Transcribe all of the records, leaving out any pictures.

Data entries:
****

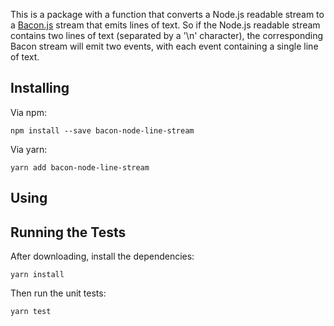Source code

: This is a package with a function that converts a Node.js readable stream to a [Bacon.js](https://baconjs.github.io/) stream that emits lines of text. So if the Node.js readable stream contains two lines of text (separated by a '\n' character), the corresponding Bacon stream will emit two events, with each event containing a single line of text.

## Installing

Via npm:

```
npm install --save bacon-node-line-stream
```

Via yarn:

```
yarn add bacon-node-line-stream
```

## Using


## Running the Tests

After downloading, install the dependencies:

```yarn install```


Then run the unit tests:

 ```yarn test```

****

EXERCISE RESPONSE
Source code

: This is a package with a function that converts a Node.js readable stream to a [Bacon.js](https://baconjs.github.io/) stream that emits lines of text. So if the Node.js readable stream contains two lines of text (separated by a '\n' character), the corresponding Bacon stream will emit two events, with each event containing a single line of text.

## Installing

Via npm:

```
npm install --save bacon-node-line-stream
```

Via yarn:

```
yarn add bacon-node-line-stream
```

## Using


## Running the Tests

After downloading, install the dependencies:

```yarn install```


Then run the unit tests:

 ```yarn test```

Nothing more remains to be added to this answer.